◆ **Task goal**: Return each entry unchanged.

◆ **Excerpted records**:

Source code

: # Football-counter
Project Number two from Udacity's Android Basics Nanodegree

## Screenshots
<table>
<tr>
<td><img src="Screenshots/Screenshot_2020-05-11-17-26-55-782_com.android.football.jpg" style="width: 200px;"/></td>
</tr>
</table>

◆ **Expected answer**:
Source code

: # Football-counter
Project Number two from Udacity's Android Basics Nanodegree

## Screenshots
<table>
<tr>
<td><img src="Screenshots/Screenshot_2020-05-11-17-26-55-782_com.android.football.jpg" style="width: 200px;"/></td>
</tr>
</table>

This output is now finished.